Board hears razing ‘bull’ by De Niro

The city’s Landmark Preservation Commission was talkin’ to Robert De Niro — but he turned a deaf ear to orders to fix the illegal penthouse atop his super-swanky Greenwich Hotel, The Post has learned.

More than a year after De Niro was sent back to the drawing board to modify the TriBeCa structure — which was built without approval from the LPC — the star’s business partners and architect team was slated to appear last Friday before the commission to explain the delay in bringing the penthouse into compliance, sources said.

Photos taken by The Post in June 2008 and last Friday show virtually no change in the penthouse.

De Niro had previously told the LPC that, among other things, he would finish the penthouse façade with material consistent with the detailed brick used on rest of the building’s exterior.

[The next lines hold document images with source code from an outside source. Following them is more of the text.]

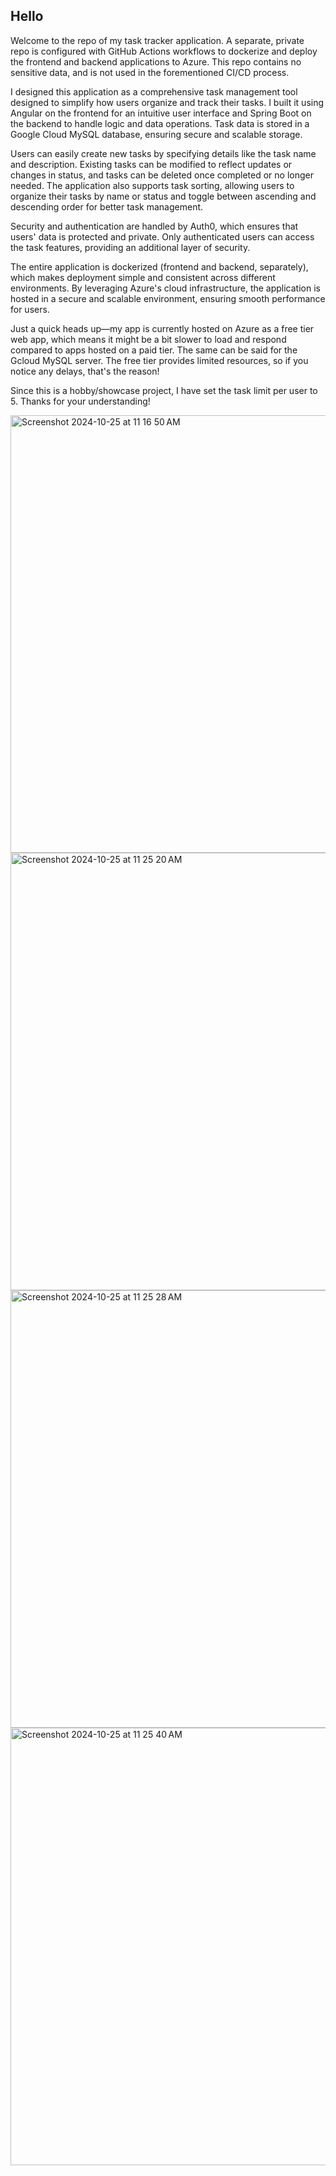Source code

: ## Hello 

Welcome to the repo of my task tracker application. A separate, private repo is configured with GitHub Actions workflows to dockerize and deploy the frontend and backend applications to Azure. This repo contains no sensitive data, and is not used in the forementioned CI/CD process. 

I designed this application as a comprehensive task management tool designed to simplify how users organize and track their tasks. I built it using Angular on the frontend for an intuitive user interface and Spring Boot on the backend to handle logic and data operations. Task data is stored in a Google Cloud MySQL database, ensuring secure and scalable storage.

Users can easily create new tasks by specifying details like the task name and description. Existing tasks can be modified to reflect updates or changes in status, and tasks can be deleted once completed or no longer needed. The application also supports task sorting, allowing users to organize their tasks by name or status and toggle between ascending and descending order for better task management.

Security and authentication are handled by Auth0, which ensures that users' data is protected and private. Only authenticated users can access the task features, providing an additional layer of security.

The entire application is dockerized (frontend and backend, separately), which makes deployment simple and consistent across different environments. By leveraging Azure's cloud infrastructure, the application is hosted in a secure and scalable environment, ensuring smooth performance for users. 

Just a quick heads up—my app is currently hosted on Azure as a free tier web app, which means it might be a bit slower to load and respond compared to apps hosted on a paid tier. The same can be said for the Gcloud MySQL server. The free tier provides limited resources, so if you notice any delays, that's the reason! 

Since this is a hobby/showcase project, I have set the task limit per user to 5. Thanks for your understanding!

<img width="700" alt="Screenshot 2024-10-25 at 11 16 50 AM" src="https://github.com/user-attachments/assets/3373afcd-15c2-4056-afce-2fc8fd3dd814">
<img width="700" alt="Screenshot 2024-10-25 at 11 25 20 AM" src="https://github.com/user-attachments/assets/592d68d7-28a0-4417-8775-dba32ee8938d">
<img width="700" alt="Screenshot 2024-10-25 at 11 25 28 AM" src="https://github.com/user-attachments/assets/461c2a73-6966-48be-ab69-f1918b1bcfd9">
<img width="700" alt="Screenshot 2024-10-25 at 11 25 40 AM" src="https://github.com/user-attachments/assets/dd3301c2-886d-4b08-8bfa-ec150365ae34">
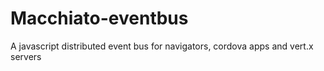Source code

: Macchiato-eventbus
==================

A javascript distributed event bus for navigators, cordova apps and vert.x servers
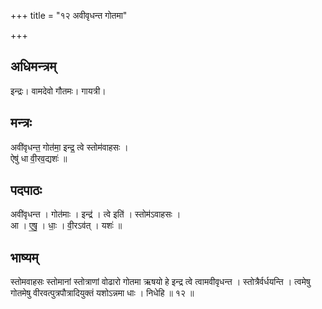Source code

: +++
title = "१२ अवीवृधन्त गोतमा"

+++
## अधिमन्त्रम्
इन्द्रः। वामदेवो गौतमः। गायत्री।

## मन्त्रः
अवी॑वृधन्त॒ गोत॑मा॒ इन्द्र॒ त्वे स्तोम॑वाहसः ।  
ऐषु॑ धा वी॒रव॒द्यशः॑ ॥

## पदपाठः
अवी॑वृधन्त । गोत॑माः । इन्द्र॑ । त्वे इति॑ । स्तोम॑ऽवाहसः ।  
आ । ए॒षु॒ । धाः॒ । वी॒रऽव॑त् । यशः॑ ॥

## भाष्यम्
स्तोमवाहसः स्तोमानां स्तोत्राणां वोढारो गोतमा ऋषयो हे इन्द्र त्वे त्वामवीवृधन्त । स्तोत्रैर्वर्धयन्ति । त्वमेषु गोतमेषु वीरवत्पुत्रपौत्रादियुक्तं यशोऽन्नमा धाः । निधेहि ॥ १२ ॥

“We don’t really know what the cause for the delay has been,” an LPC spokeswoman said last week.

At a June 2008 meeting, LPC members called De Niro and his architect, the Rockwell Group, on the carpet, noting that the penthouse was 1,100 square feet bigger than the design the commission approved back in 2004. The LPC was particularly upset with the higher, steeper roof line, which makes the structure bulky enough to be seen from street level.

Stylistically, it doesn’t fit in with the industrial-style rooftops in the neighborhood, LPC members argued.

De Niro and his team acknowledged they didn’t get approval for the revisions and chalked it up to “mistakes.” They pleaded for retroactive approval and argued that the structure was part of a new building and not an addition to an existing building.

But the LPC told De Niro to come back with a roof plan more in keeping with TriBeCa’s architecture.

Last month, a Rockwell flack told the Tribeca Trib newspaper that the firm’s architects are not working on a redesign.

The commission has not publicly set a deadline for De Niro but could go so far as to order the penthouse torn down, at an estimated cost of more than $1.5 million.

Citing “the ongoing application process,” LPC’s spokeswoman said she couldn’t confirm whether members met with De Niro’s team last week.

Reps for Rockwell, De Niro and his hotel partners didn’t return calls.